EXERCISE AIM -
Reproduce the listing in full. Omit the pictures.

=== Section Start ===

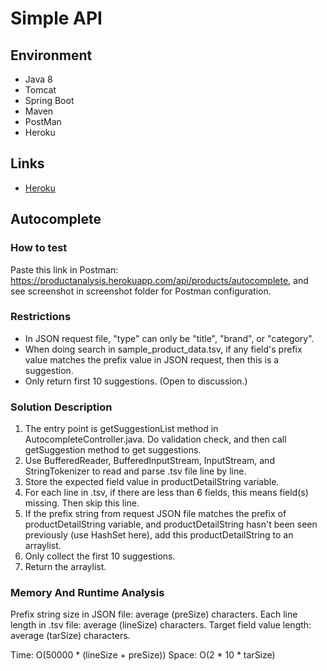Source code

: # Simple API
## Environment
- Java 8
- Tomcat
- Spring Boot
- Maven
- PostMan
- Heroku
## Links
- [Heroku](https://productanalysis.herokuapp.com/)
## Autocomplete
### How to test
Paste this link in Postman: https://productanalysis.herokuapp.com/api/products/autocomplete, and see screenshot in screenshot folder for Postman configuration.
### Restrictions
- In JSON request file, "type" can only be "title", "brand", or "category".
- When doing search in sample_product_data.tsv, if any field's prefix value matches the prefix value in JSON request, then this is a suggestion.
- Only return first 10 suggestions. (Open to discussion.)
### Solution Description
1. The entry point is getSuggestionList method in AutocompleteController.java. Do validation check, and then call getSuggestion method to get suggestions.
2. Use BufferedReader, BufferedInputStream, InputStream, and StringTokenizer to read and parse .tsv file line by line.
3. Store the expected field value in productDetailString variable.
4. For each line in .tsv, if there are less than 6 fields, this means field(s) missing. Then skip this line.
5. If the prefix string from request JSON file matches the prefix of productDetailString variable, and productDetailString hasn't been seen previously (use HashSet here), add this productDetailString to an arraylist.
6. Only collect the first 10 suggestions.
7. Return the arraylist.
###  Memory And Runtime Analysis
Prefix string size in JSON file: average (preSize) characters.
Each line length in .tsv file: average (lineSize) characters.
Target field value length: average (tarSize) characters.

Time: O(50000 * (lineSize + preSize))
Space: O(2 * 10 * tarSize)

=== Section End ===

ANSWER TO THE PROBLEM -
Source code

: # Simple API
## Environment
- Java 8
- Tomcat
- Spring Boot
- Maven
- PostMan
- Heroku
## Links
- [Heroku](https://productanalysis.herokuapp.com/)
## Autocomplete
### How to test
Paste this link in Postman: https://productanalysis.herokuapp.com/api/products/autocomplete, and see screenshot in screenshot folder for Postman configuration.
### Restrictions
- In JSON request file, "type" can only be "title", "brand", or "category".
- When doing search in sample_product_data.tsv, if any field's prefix value matches the prefix value in JSON request, then this is a suggestion.
- Only return first 10 suggestions. (Open to discussion.)
### Solution Description
1. The entry point is getSuggestionList method in AutocompleteController.java. Do validation check, and then call getSuggestion method to get suggestions.
2. Use BufferedReader, BufferedInputStream, InputStream, and StringTokenizer to read and parse .tsv file line by line.
3. Store the expected field value in productDetailString variable.
4. For each line in .tsv, if there are less than 6 fields, this means field(s) missing. Then skip this line.
5. If the prefix string from request JSON file matches the prefix of productDetailString variable, and productDetailString hasn't been seen previously (use HashSet here), add this productDetailString to an arraylist.
6. Only collect the first 10 suggestions.
7. Return the arraylist.
###  Memory And Runtime Analysis
Prefix string size in JSON file: average (preSize) characters.
Each line length in .tsv file: average (lineSize) characters.
Target field value length: average (tarSize) characters.

Time: O(50000 * (lineSize + preSize))
Space: O(2 * 10 * tarSize)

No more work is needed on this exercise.